A graphic designer once told me how to draw a straight line freehand. He said you make a point where you want the line to end, then go to where you want the line to start and draw toward that point, never looking at where you actually drawing, just keeping your eye on the point in the distance. Well, I tried it, and I can’t say I drew a perfectly straight line. But it was better than my usual efforts without use of a ruler.

I don’t have much call for drawing a freehand straight line, but I applied that idea to something I do, which is write. And it occurred to me that this same technique is used effectively in all kinds of stories and articles: at the beginning, you let a reader glimpse the end; then you go back to the beginning and write toward that ending.

Last week, I saw many healthcare organizations telling their stories to the capital markets at the Non-Profit Heath Care Investor Conference, and those that, in my opinion, told their story with the greatest success used the point-in-the-distance technique.

Virtually all the organizations presenting began by stating the vision of the organization, followed by the strategic goals, the key activities, and the financials. The best presentations, however, were the ones that did the best job emphasizing the point in the distance (the mission) and clearly drawing a line toward that point (linking each goal, each activity, and the financial results to the mission). None of the presentations was bad, but that ones that were the least effective tended to articulate a mission that was too generic, to present too many strategic goals and/or not link those goals to the mission, and to not echo the mission or strategic goals again until the very end of the presentation. In short, sometimes the components were strong, but they did not connect clearly, and sometimes the point in the distance was not clear enough.

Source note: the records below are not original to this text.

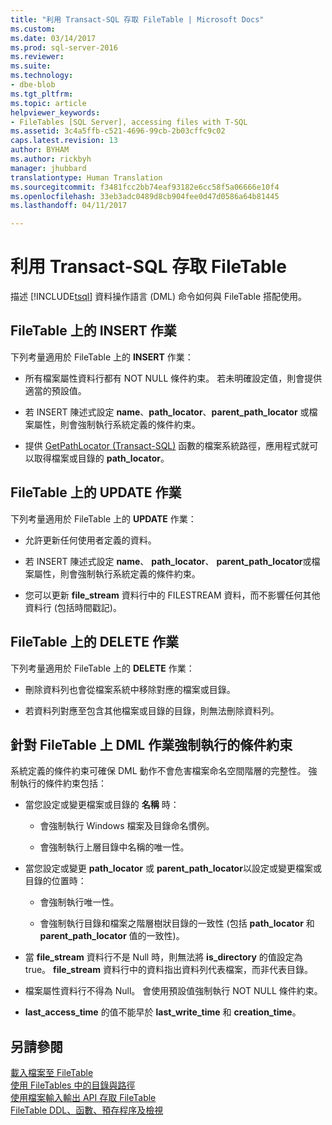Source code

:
 ```yaml
---
title: "利用 Transact-SQL 存取 FileTable | Microsoft Docs"
ms.custom: 
ms.date: 03/14/2017
ms.prod: sql-server-2016
ms.reviewer: 
ms.suite: 
ms.technology:
- dbe-blob
ms.tgt_pltfrm: 
ms.topic: article
helpviewer_keywords:
- FileTables [SQL Server], accessing files with T-SQL
ms.assetid: 3c4a5ffb-c521-4696-99cb-2b03cffc9c02
caps.latest.revision: 13
author: BYHAM
ms.author: rickbyh
manager: jhubbard
translationtype: Human Translation
ms.sourcegitcommit: f3481fcc2bb74eaf93182e6cc58f5a06666e10f4
ms.openlocfilehash: 33eb3adc0489d8cb904fee0d47d0586a64b81445
ms.lasthandoff: 04/11/2017

---
```

# <a name="access-filetables-with-transact-sql"></a>利用 Transact-SQL 存取 FileTable
  描述 [!INCLUDE[tsql](../../includes/tsql-md.md)] 資料操作語言 (DML) 命令如何與 FileTable 搭配使用。  
  
##  <a name="BasicsInsert"></a> FileTable 上的 INSERT 作業  
 下列考量適用於 FileTable 上的 **INSERT** 作業：  
  
-   所有檔案屬性資料行都有 NOT NULL 條件約束。 若未明確設定值，則會提供適當的預設值。  
  
-   若 INSERT 陳述式設定 **name**、**path_locator**、**parent_path_locator** 或檔案屬性，則會強制執行系統定義的條件約束。  
  
-   提供 [GetPathLocator &#40;Transact-SQL&#41;](../../relational-databases/system-functions/getpathlocator-transact-sql.md) 函數的檔案系統路徑，應用程式就可以取得檔案或目錄的 **path_locator**。  
  
##  <a name="BasicsUpdate"></a> FileTable 上的 UPDATE 作業  
 下列考量適用於 FileTable 上的 **UPDATE** 作業：  
  
-   允許更新任何使用者定義的資料。  
  
-   若 INSERT 陳述式設定 **name**、 **path_locator**、 **parent_path_locator**或檔案屬性，則會強制執行系統定義的條件約束。  
  
-   您可以更新 **file_stream** 資料行中的 FILESTREAM 資料，而不影響任何其他資料行 (包括時間戳記)。  
  
##  <a name="BasicsDelete"></a> FileTable 上的 DELETE 作業  
 下列考量適用於 FileTable 上的 **DELETE** 作業：  
  
-   刪除資料列也會從檔案系統中移除對應的檔案或目錄。  
  
-   若資料列對應至包含其他檔案或目錄的目錄，則無法刪除資料列。  
  
##  <a name="BasicsConstraints"></a> 針對 FileTable 上 DML 作業強制執行的條件約束  
 系統定義的條件約束可確保 DML 動作不會危害檔案命名空間階層的完整性。 強制執行的條件約束包括：  
  
-   當您設定或變更檔案或目錄的 **名稱** 時：  
  
    -   會強制執行 Windows 檔案及目錄命名慣例。  
  
    -   會強制執行上層目錄中名稱的唯一性。  
  
-   當您設定或變更 **path_locator** 或 **parent_path_locator**以設定或變更檔案或目錄的位置時：  
  
    -   會強制執行唯一性。  
  
    -   會強制執行目錄和檔案之階層樹狀目錄的一致性 (包括 **path_locator** 和 **parent_path_locator** 值的一致性)。  
  
-   當 **file_stream** 資料行不是 Null 時，則無法將 **is_directory** 的值設定為 true。 **file_stream** 資料行中的資料指出資料列代表檔案，而非代表目錄。  
  
-   檔案屬性資料行不得為 Null。 會使用預設值強制執行 NOT NULL 條件約束。  
  
-   **last_access_time** 的值不能早於 **last_write_time** 和 **creation_time**。  
  
## <a name="see-also"></a>另請參閱  
 [載入檔案至 FileTable](../../relational-databases/blob/load-files-into-filetables.md)   
 [使用 FileTables 中的目錄與路徑](../../relational-databases/blob/work-with-directories-and-paths-in-filetables.md)   
 [使用檔案輸入輸出 API 存取 FileTable](../../relational-databases/blob/access-filetables-with-file-input-output-apis.md)   
 [FileTable DDL、函數、預存程序及檢視](../../relational-databases/blob/filetable-ddl-functions-stored-procedures-and-views.md)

An example of a successful presentation: One organization clearly identified its mission as being the provider of choice in the community and among the best in the nation. It followed that with short video clips of the excellent results of an innovative approach to hip replacement surgery. The presentation continued with external recognitions, including U.S. News ranking as one of America’s best hospitals, Magnet recognition, and others. Next, the executives presented key strategies, all linked clearly to clinical excellence in specific areas, then capital investments designed to support those strategies. A section on today versus the future was especially successful in explaining how the strengths of today would be translated into an even stronger, more unified approach to clinical care excellence. The financial presentation that followed showed strong performance in the usual financial indicators, with the bar graphs clearly supplemented by spoken words that linked financial performance to fulfilling the strategies for clinical superiority. The summary landed squarely on the point in the distance that the presentation established at the outset: being the provider of choice.

With capital such an important ingredient for success, healthcare organizations can learn from the way these leading organizations talk to the capital markets: by drawing a straight line toward their vision for the future.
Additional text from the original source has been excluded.